EXERCISE REQUIREMENTS: Restate word for word the lines of the records below, starting at the line that contains "## Quick Start" and ending at the line that contains "3. **Connect!**", with both of those lines included and nothing else.

RECORDS PROVIDED:
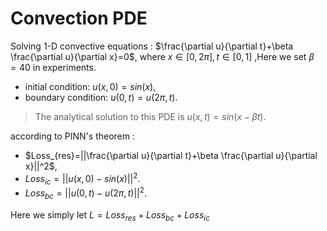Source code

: # Convection PDE

Solving 1-D convective equations : $\frac{\partial u}{\partial t}+\beta \frac{\partial u}{\partial x}=0$, where $x\in [0,2\pi],t\in [0,1]$ ,Here we set $\beta =40$ in experiments.

- initial condition: $u(x,0)=sin(x)$,
- boundary condition: $u(0,t) = u(2\pi,t)$.

> The analytical solution to this PDE is $u(x, t) = sin(x −\beta t)$.

according to PINN's theorem :

- $Loss_{res}=||\frac{\partial u}{\partial t}+\beta \frac{\partial u}{\partial x}||^2$,
- $Loss_{ic}=||u(x,0)-sin(x)||^2$.
- $Loss_{bc}= ||u(0,t)-u(2\pi,t)||^2$.

Here we simply let $L=Loss_{res}+Loss_{bc}+Loss_{ic}$
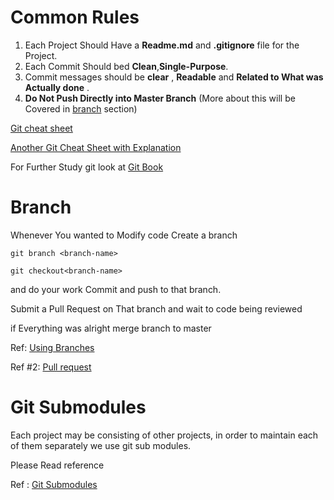 # Common Rules

1. Each Project Should Have a **Readme.md** and **.gitignore** file for the Project.
2. Each Commit Should bed **Clean**,**Single-Purpose**. 
3. Commit messages should be **clear** , **Readable** and **Related to What was Actually done** .
4. **Do Not Push Directly into Master Branch** (More about this will be Covered in [branch](#Branch) section)



[Git cheat sheet](https://education.github.com/git-cheat-sheet-education.pdf)

[Another Git Cheat Sheet with Explanation](https://www.jrebel.com/blog/git-cheat-sheet)

For Further Study git look at [Git Book](https://git-scm.com/book/en/v2/Getting-Started-About-Version-Control)

# Branch


Whenever You wanted to Modify code Create a branch

`git branch <branch-name>`

`git checkout<branch-name> `

and do your work Commit and push to that branch.

Submit a Pull Request on That branch and wait to code being reviewed 

if Everything was alright merge branch to master 



Ref: [Using Branches](https://www.atlassian.com/git/tutorials/using-branches)

Ref #2: [Pull request](https://www.atlassian.com/git/tutorials/making-a-pull-request)



# Git Submodules

Each project may be consisting of other projects, in order to maintain each of them separately we use git sub modules.

Please Read reference 

Ref : [Git Submodules](https://git-scm.com/book/en/v2/Git-Tools-Submodules)
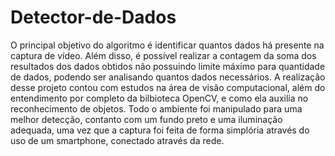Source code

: # Detector-de-Dados
  O principal objetivo do algoritmo é identificar quantos dados há presente na captura de vídeo. Além disso, é possível realizar a contagem da soma dos resultados dos dados obtidos
não possuindo limite máximo para quantidade de dados, podendo ser analisando quantos dados necessários. A realização desse projeto contou com estudos na área de visão
computacional, além do entendimento por completo da bilbioteca OpenCV, e como ela auxilia no reconhecimento de objetos.
  Todo o ambiente foi manipulado para uma melhor detecção, contanto com um fundo preto e uma iluminação adequada, uma vez que a captura foi feita de forma simplória através do uso
de um smartphone, conectado através da rede.
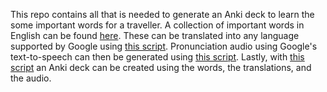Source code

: 
This repo contains all that is needed to generate an Anki deck to learn the some important words for a traveller.
A collection of important words in English can be found [here](important_words.md).
These can be translated into any language supported by Google using [this script](generate_translations.py).
Pronunciation audio using Google's text-to-speech can then be generated using [this script](generate_audio.py).
Lastly, with [this script](generate_anki.py) an Anki deck can be created using the words, the translations, and the audio.

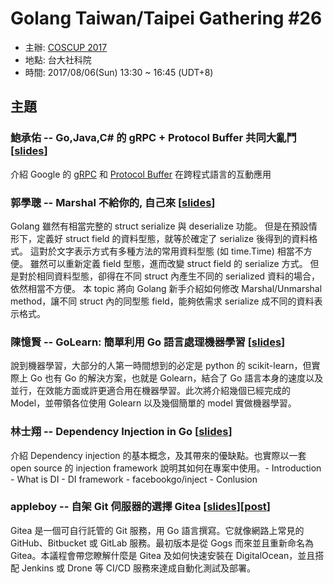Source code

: # Golang Taiwan/Taipei Gathering #26

* 主辦: [COSCUP 2017](https://coscup.org/2017/#/)
* 地點: 台大社科院
* 時間: 2017/08/06(Sun) 13:30 ~ 16:45  (UDT+8)

## 主題

### 鮑承佑 -- Go,Java,C# 的 gRPC + Protocol Buffer 共同大亂鬥 [[slides](https://www.slideshare.net/ChenYuPao/go-java-cgrpcprotocol-buffer)]

介紹 Google 的 [gRPC](http://www.grpc.io) 和 [Protocol Buffer](developers.google.com/protocol-buffers ) 在跨程式語言的互動應用

### 郭學聰 -- Marshal 不給你的, 自己來 [[slides](https://hackmd.io/p/BkY59g9Bb#/)]

Golang 雖然有相當完整的 struct serialize 與 deserialize 功能。 但是在預設情形下，定義好 struct field 的資料型態，就等於確定了 serialize 後得到的資料格式。 這對於文字表示方式有多種方法的常用資料型態 (如 time.Time) 相當不方便。 雖然可以重新定義 field 型態，進而改變 struct field 的 serialize 方式。 但是對於相同資料型態，卻得在不同 struct 內產生不同的 serialized 資料的場合，依然相當不方便。 本 topic 將向 Golang 新手介紹如何修改 Marshal/Unmarshal method，讓不同 struct 內的同型態 field，能夠依需求 serialize 成不同的資料表示格式。

### 陳憶賢 -- GoLearn: 簡單利用 Go 語言處理機器學習 [[slides](https://github.com/frozenkp/COSCUP-2017/blob/master/slide.pdf)]

說到機器學習，大部分的人第一時間想到的必定是 python 的 scikit-learn，但實際上 Go 也有 Go 的解決方案，也就是 Golearn，結合了 Go 語言本身的速度以及並行，在效能方面或許更適合用在機器學習。此次將介紹幾個已經完成的 Model，並帶領各位使用 Golearn 以及幾個簡單的 model 實做機器學習。

### 林士翔 -- Dependency Injection in Go [[slides](https://speakerdeck.com/brownylin/dependency-injection-in-go)]

介紹 Dependency injection 的基本概念，及其帶來的優缺點。也實際以一套 open source 的 injection framework 說明其如何在專案中使用。- Introduction - What is DI - DI framework - facebookgo/inject - Conlusion

### appleboy -- 自架 Git 伺服器的選擇 Gitea [[slides](https://www.slideshare.net/appleboy/introduction-to-gitea-with-drone)][[post](https://blog.wu-boy.com/2017/08/2017-coscup-introduction-to-gitea-drone/)]

Gitea 是一個可自行託管的 Git 服務，用 Go 語言撰寫。它就像網路上常見的 GitHub、Bitbucket 或 GitLab 服務。最初版本是從 Gogs 而來並且重新命名為 Gitea。本議程會帶您瞭解什麼是 Gitea 及如何快速安裝在 DigitalOcean，並且搭配 Jenkins 或 Drone 等 CI/CD 服務來達成自動化測試及部署。
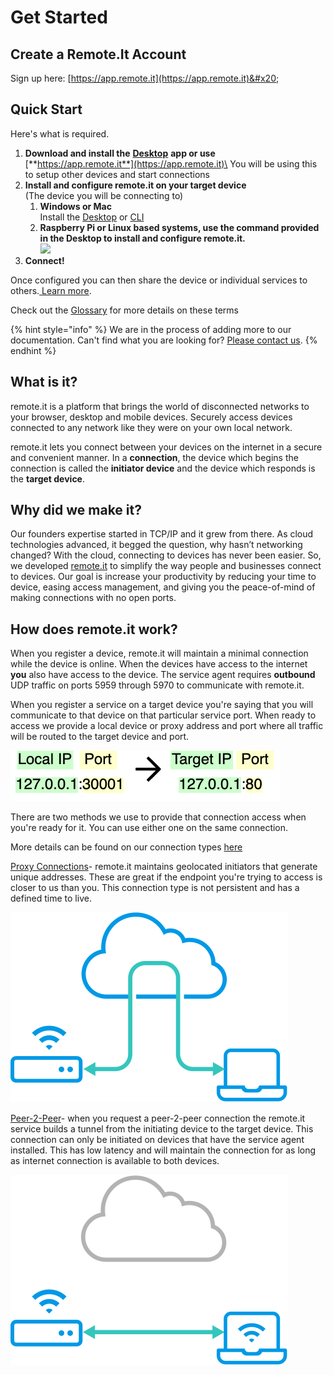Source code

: # Get Started

## Create a Remote.It Account

Sign up here: [https://app.remote.it](https://app.remote.it)&#x20;

## Quick Start

Here's what is required.&#x20;

1. **Download and install the** [**Desktop**](software/desktop/overview-and-installation.md) **app or use** [**https://app.remote.it**](https://app.remote.it)\
   You will be using this to setup other devices and start connections
2. **Install and configure remote.it on your target device**\
   (The device you will be connecting to)
   1. **Windows or Mac**\
      Install the [Desktop](software/desktop/) or [CLI](software/cli/)
   2. **Raspberry Pi or Linux based systems, use the command provided in the Desktop to install and configure remote.it.**\
      ![](<.gitbook/assets/Screen\_Shot\_2022-02-08\_at\_12\_04\_30\_PM (1).png>)
3. **Connect!**

Once configured you can then share the device or individual services to others.[ Learn more](https://link.remote.it/blog/manage-access).

Check out the [Glossary](introduction/glossary-of-terms.md) for more details on these terms



{% hint style="info" %}
We are in the process of adding more to our documentation. Can't find what you are looking for? [Please contact us](http://support.remot3.it).
{% endhint %}

## What is it?

remote.it is a platform that brings the world of disconnected networks to your browser, desktop and mobile devices. Securely access devices connected to any network like they were on your own local network.

remote.it lets you connect between your devices on the internet in a secure and convenient manner. In a **connection**, the device which begins the connection is called the **initiator device** and the device which responds is the **target device**.

## Why did we make it?

Our founders expertise started in TCP/IP and it grew from there. As cloud technologies advanced, it begged the question, why hasn’t networking changed? With the cloud, connecting to devices has never been easier. So, we developed [remote.it](http://remote.it) to simplify the way people and businesses connect to devices. Our goal is increase your productivity by reducing your time to device, easing access management, and giving you the peace-of-mind of making connections with no open ports.

## How does remote.it work?

When you register a device, remote.it will maintain a minimal connection while the device is online. When the devices have access to the internet **you** also have access to the device. The service agent requires **outbound** UDP traffic on ports 5959 through 5970 to communicate with remote.it.

When you register a service on a target device you're saying that you will communicate to that device on that particular service port. When ready to access we provide a local device or proxy address and port where all traffic will be routed to the target device and port. &#x20;

![](<.gitbook/assets/local to target.png>)

There are two methods we use to provide that connection access when you're ready for it. You can use either one on the same connection.

More details can be found on our connection types [here](https://link.remote.it/documentation-desktop/linux-connections)

[Proxy Connections](features/connection-options/peer-2-peer-and-proxy.md)- remote.it maintains geolocated initiators that generate unique addresses. These are great if the endpoint you're trying to access is closer to us than you. This connection type is not persistent and has a defined time to live.

![](<.gitbook/assets/p2p vs prox 2.svg>)

[Peer-2-Peer](features/connection-options/peer-2-peer-and-proxy.md)- when you request a peer-2-peer connection the remote.it service builds a tunnel from the initiating device to the target device. This connection can only be initiated on devices that have the service agent installed. This has low latency and will maintain the connection for as long as internet connection is available to both devices.&#x20;

![](<.gitbook/assets/p2p vs prox 1.svg>)

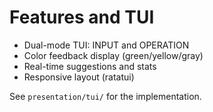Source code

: # Features and TUI

-   Dual-mode TUI: INPUT and OPERATION
-   Color feedback display (green/yellow/gray)
-   Real-time suggestions and stats
-   Responsive layout (ratatui)

See `presentation/tui/` for the implementation.

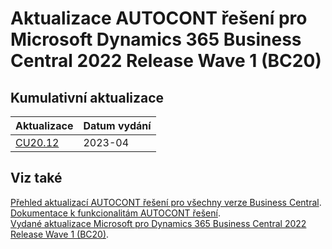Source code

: # Aktualizace AUTOCONT řešení pro Microsoft Dynamics 365 Business Central 2022 Release Wave 1 (BC20)

## Kumulativní aktualizace

|Aktualizace |Datum vydání  |
|---------|---------|
|[CU20.12](2023-04-CU20.12-Changes.md) |2023-04 |

<!--

|[CU20.14](2023-06-CU20.14-Changes.md) |2023-06 |
|[CU20.13](2023-05-CU20.13-Changes.md) |2023-05 |
|[CU20.12](2023-04-CU20.12-Changes.md) |2023-04 |
|[CU20.11](2023-03-CU20.11-Changes.md) |2023-03 |
|[CU20.10](2023-02-CU20.10-Changes.md) |2023-02 |
|[CU20.9](2023-01-CU20.9-Changes.md) |2023-01 |
|[CU20.8](2022-12-CU20.8-Changes.md) |2022-12 |
|[CU20.7](2022-11-CU20.7-Changes.md) |2022-11 |
|[CU20.6](2022-10-CU20.6-Changes.md) |2022-10 |
|[CU20.5](2022-09-CU20.5-Changes.md) |2022-09 |
|[CU20.4](2022-08-CU20.4-Changes.md) |2022-08 |
|[CU20.3](2022-07-CU20.3-Changes.md) |2022-07 |
|[CU20.2](2022-06-CU20.2-Changes.md) |2022-06 |
|[CU20.1](2022-05-CU20.1-Changes.md) |2022-05 |
-->

## Viz také

[Přehled aktualizací AUTOCONT řešení pro všechny verze Business Central](../../index.md).  
[Dokumentace k funkcionalitám AUTOCONT řešení](https://muj.autocont.cz/docs/cs-cz/dynamics365/business-central/AC-Solutions/ac-solutions.html).  
[Vydané aktualizace Microsoft pro Dynamics 365 Business Central 2022 Release Wave 1 (BC20)](https://support.microsoft.com/en-us/topic/released-updates-for-microsoft-dynamics-365-business-central-2022-release-wave-1-25be7a74-9771-4f0a-b9bd-ee1aac5a227d).  
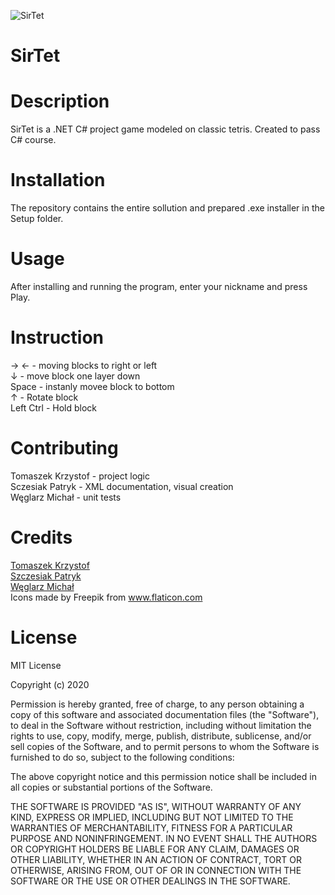 ![SirTet](https://github.com/morteify/SirTet/blob/master/SirTet.svg)
# SirTet


# Description
SirTet is a .NET C# project game modeled on classic tetris. Created to pass C# course. 

# Installation
The repository contains the entire sollution and prepared .exe installer in the Setup folder.

# Usage
After installing and running the program, enter your nickname and press Play.

# Instruction
&#8594; &#8592; - moving blocks to right or left  
&#8595; - move block one layer down  
Space - instanly movee block to bottom  
&#8593; - Rotate block  
Left Ctrl - Hold block  

# Contributing
Tomaszek Krzystof - project logic  
Sczesiak Patryk - XML documentation, visual creation  
Węglarz Michał - unit tests 

# Credits
[Tomaszek Krzystof](https://github.com/KrzysztofTomaszek)</br>
[Szczesiak Patryk](https://github.com/Sheercan984)</br>
[Węglarz Michał](https://github.com/morteify)</br>
Icons made by Freepik from www.flaticon.com

# License
MIT License

Copyright (c) 2020

Permission is hereby granted, free of charge, to any person obtaining a copy
of this software and associated documentation files (the "Software"), to deal
in the Software without restriction, including without limitation the rights
to use, copy, modify, merge, publish, distribute, sublicense, and/or sell
copies of the Software, and to permit persons to whom the Software is
furnished to do so, subject to the following conditions:

The above copyright notice and this permission notice shall be included in all
copies or substantial portions of the Software.

THE SOFTWARE IS PROVIDED "AS IS", WITHOUT WARRANTY OF ANY KIND, EXPRESS OR
IMPLIED, INCLUDING BUT NOT LIMITED TO THE WARRANTIES OF MERCHANTABILITY,
FITNESS FOR A PARTICULAR PURPOSE AND NONINFRINGEMENT. IN NO EVENT SHALL THE
AUTHORS OR COPYRIGHT HOLDERS BE LIABLE FOR ANY CLAIM, DAMAGES OR OTHER
LIABILITY, WHETHER IN AN ACTION OF CONTRACT, TORT OR OTHERWISE, ARISING FROM,
OUT OF OR IN CONNECTION WITH THE SOFTWARE OR THE USE OR OTHER DEALINGS IN THE
SOFTWARE.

RESULT:
## Quick Start

Here's what is required.&#x20;

1. **Download and install the** [**Desktop**](software/desktop/overview-and-installation.md) **app or use** [**https://app.remote.it**](https://app.remote.it)\
   You will be using this to setup other devices and start connections
2. **Install and configure remote.it on your target device**\
   (The device you will be connecting to)
   1. **Windows or Mac**\
      Install the [Desktop](software/desktop/) or [CLI](software/cli/)
   2. **Raspberry Pi or Linux based systems, use the command provided in the Desktop to install and configure remote.it.**\
      ![](<.gitbook/assets/Screen\_Shot\_2022-02-08\_at\_12\_04\_30\_PM (1).png>)
3. **Connect!**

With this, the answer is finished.